Action item — From the entries below, output the line with "- ArcGIS 服务图例组件" and each following line up to and including the line with "- 解决 popup 的没有强制渲染参数", exactly as written.

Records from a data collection

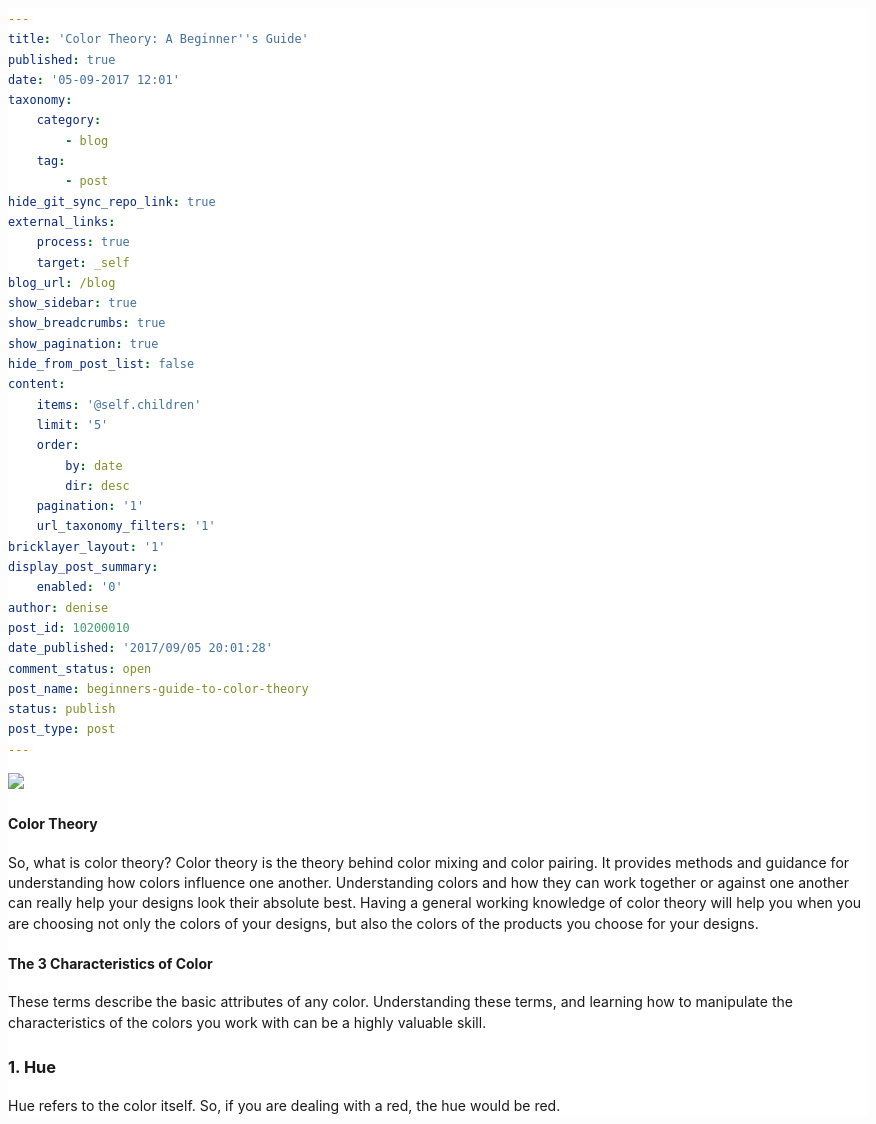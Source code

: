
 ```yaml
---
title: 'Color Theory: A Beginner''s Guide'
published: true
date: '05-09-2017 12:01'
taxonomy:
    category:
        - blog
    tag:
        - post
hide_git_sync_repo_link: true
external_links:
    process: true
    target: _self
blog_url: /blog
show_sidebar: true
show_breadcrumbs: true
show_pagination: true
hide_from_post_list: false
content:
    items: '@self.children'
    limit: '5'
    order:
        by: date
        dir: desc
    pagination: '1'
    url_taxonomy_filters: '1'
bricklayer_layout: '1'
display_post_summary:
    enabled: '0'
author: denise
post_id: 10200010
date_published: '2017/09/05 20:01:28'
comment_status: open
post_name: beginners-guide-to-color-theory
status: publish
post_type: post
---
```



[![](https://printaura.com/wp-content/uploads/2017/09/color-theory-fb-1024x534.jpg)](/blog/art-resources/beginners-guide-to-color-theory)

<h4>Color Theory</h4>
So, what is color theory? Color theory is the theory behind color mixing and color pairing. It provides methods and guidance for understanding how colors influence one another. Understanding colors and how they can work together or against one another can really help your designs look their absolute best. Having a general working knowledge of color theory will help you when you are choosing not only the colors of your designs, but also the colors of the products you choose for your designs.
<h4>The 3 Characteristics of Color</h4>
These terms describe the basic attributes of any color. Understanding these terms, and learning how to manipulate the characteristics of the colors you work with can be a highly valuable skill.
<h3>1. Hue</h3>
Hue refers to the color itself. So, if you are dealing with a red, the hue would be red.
==
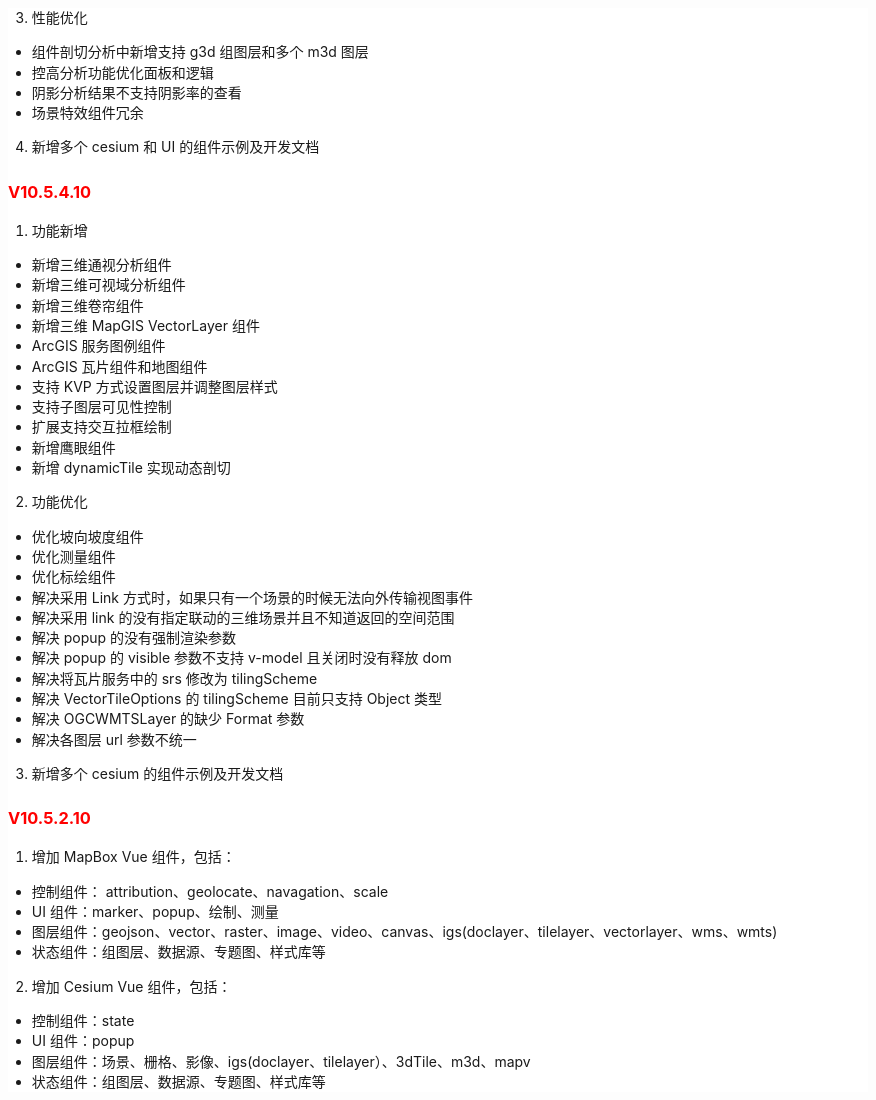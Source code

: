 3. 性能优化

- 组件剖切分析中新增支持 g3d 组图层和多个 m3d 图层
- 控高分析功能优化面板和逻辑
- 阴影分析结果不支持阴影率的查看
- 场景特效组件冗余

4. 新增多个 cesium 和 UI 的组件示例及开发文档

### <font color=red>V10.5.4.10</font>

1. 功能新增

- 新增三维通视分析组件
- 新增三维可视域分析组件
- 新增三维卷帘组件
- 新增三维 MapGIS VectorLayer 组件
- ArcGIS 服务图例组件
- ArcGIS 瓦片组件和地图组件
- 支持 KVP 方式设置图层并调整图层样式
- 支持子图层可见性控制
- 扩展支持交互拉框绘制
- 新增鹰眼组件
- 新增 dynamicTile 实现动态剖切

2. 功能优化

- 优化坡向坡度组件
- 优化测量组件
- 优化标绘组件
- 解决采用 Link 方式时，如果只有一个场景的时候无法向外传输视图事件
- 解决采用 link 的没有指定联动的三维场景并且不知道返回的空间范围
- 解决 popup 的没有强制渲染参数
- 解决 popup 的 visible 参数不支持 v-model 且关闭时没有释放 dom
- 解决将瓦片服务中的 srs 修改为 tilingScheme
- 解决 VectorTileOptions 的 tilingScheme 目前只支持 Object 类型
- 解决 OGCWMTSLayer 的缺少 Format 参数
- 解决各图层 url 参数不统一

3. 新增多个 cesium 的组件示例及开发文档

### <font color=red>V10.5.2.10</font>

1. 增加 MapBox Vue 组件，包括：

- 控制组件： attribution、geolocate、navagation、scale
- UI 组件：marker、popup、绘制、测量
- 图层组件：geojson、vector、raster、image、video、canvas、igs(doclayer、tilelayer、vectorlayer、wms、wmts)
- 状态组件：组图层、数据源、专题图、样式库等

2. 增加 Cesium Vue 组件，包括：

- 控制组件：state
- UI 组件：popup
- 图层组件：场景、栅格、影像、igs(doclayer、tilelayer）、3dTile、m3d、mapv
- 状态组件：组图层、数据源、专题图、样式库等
* * *
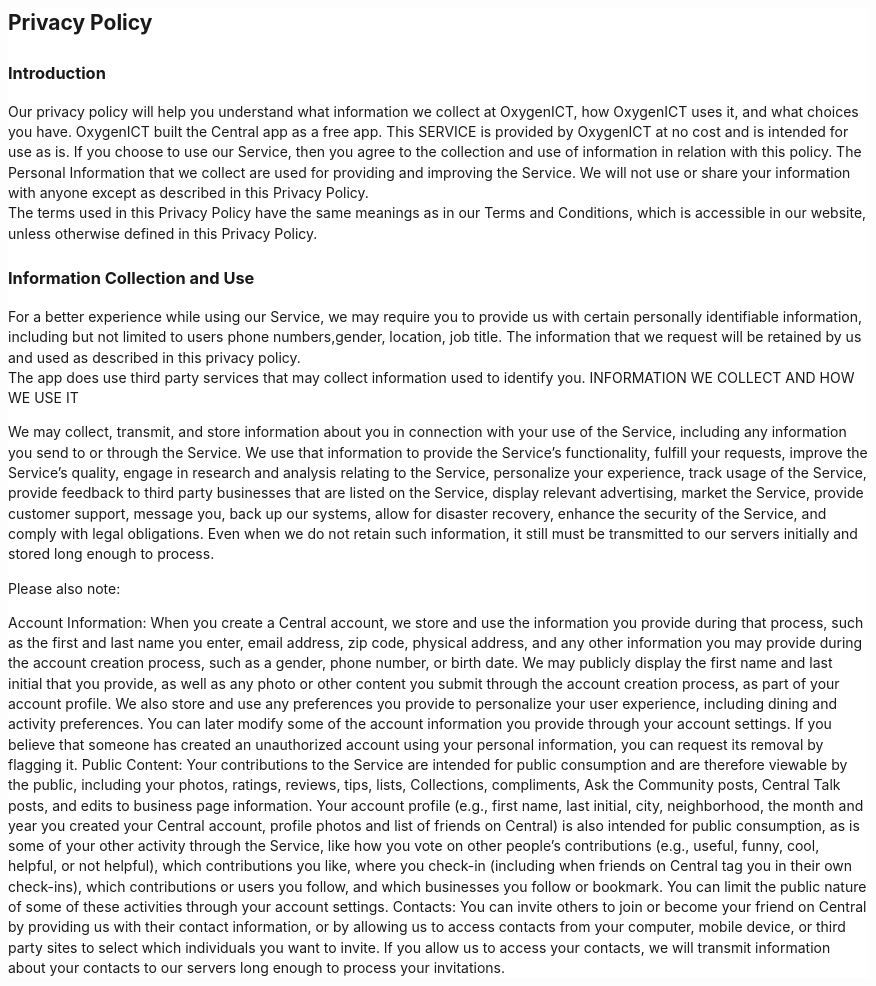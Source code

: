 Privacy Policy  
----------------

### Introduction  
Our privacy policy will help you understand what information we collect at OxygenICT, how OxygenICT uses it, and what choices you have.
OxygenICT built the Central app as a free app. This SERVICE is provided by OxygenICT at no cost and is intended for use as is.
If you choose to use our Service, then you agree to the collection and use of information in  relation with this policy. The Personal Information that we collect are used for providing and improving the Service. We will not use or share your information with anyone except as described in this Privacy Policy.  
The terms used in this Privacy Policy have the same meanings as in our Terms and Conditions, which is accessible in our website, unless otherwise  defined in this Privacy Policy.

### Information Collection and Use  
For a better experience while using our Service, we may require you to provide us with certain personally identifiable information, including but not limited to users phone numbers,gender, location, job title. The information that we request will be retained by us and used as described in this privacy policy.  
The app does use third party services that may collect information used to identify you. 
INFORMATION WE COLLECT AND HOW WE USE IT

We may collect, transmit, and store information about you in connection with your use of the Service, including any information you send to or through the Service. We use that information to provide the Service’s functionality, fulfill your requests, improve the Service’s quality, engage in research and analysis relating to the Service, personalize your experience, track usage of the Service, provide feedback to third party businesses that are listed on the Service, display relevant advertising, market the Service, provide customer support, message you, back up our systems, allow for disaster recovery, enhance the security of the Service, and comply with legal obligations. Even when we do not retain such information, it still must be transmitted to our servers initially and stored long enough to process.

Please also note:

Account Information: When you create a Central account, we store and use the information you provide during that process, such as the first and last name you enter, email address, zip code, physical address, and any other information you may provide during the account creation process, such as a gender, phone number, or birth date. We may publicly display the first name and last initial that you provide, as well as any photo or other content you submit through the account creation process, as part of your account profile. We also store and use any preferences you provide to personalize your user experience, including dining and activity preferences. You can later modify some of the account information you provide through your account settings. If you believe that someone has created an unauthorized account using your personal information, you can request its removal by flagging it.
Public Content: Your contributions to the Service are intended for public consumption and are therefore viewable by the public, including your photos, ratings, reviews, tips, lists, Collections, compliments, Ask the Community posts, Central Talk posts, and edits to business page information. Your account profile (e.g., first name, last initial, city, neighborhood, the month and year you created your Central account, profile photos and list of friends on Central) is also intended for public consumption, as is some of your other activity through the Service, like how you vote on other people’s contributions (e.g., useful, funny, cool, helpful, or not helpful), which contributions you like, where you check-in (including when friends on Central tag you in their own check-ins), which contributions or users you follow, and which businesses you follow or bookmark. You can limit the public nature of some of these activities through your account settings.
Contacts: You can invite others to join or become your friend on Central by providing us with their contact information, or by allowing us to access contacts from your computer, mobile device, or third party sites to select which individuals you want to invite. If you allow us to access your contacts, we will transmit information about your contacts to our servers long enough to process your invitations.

Problem solution —
- ArcGIS 服务图例组件
- ArcGIS 瓦片组件和地图组件
- 支持 KVP 方式设置图层并调整图层样式
- 支持子图层可见性控制
- 扩展支持交互拉框绘制
- 新增鹰眼组件
- 新增 dynamicTile 实现动态剖切

2. 功能优化

- 优化坡向坡度组件
- 优化测量组件
- 优化标绘组件
- 解决采用 Link 方式时，如果只有一个场景的时候无法向外传输视图事件
- 解决采用 link 的没有指定联动的三维场景并且不知道返回的空间范围
- 解决 popup 的没有强制渲染参数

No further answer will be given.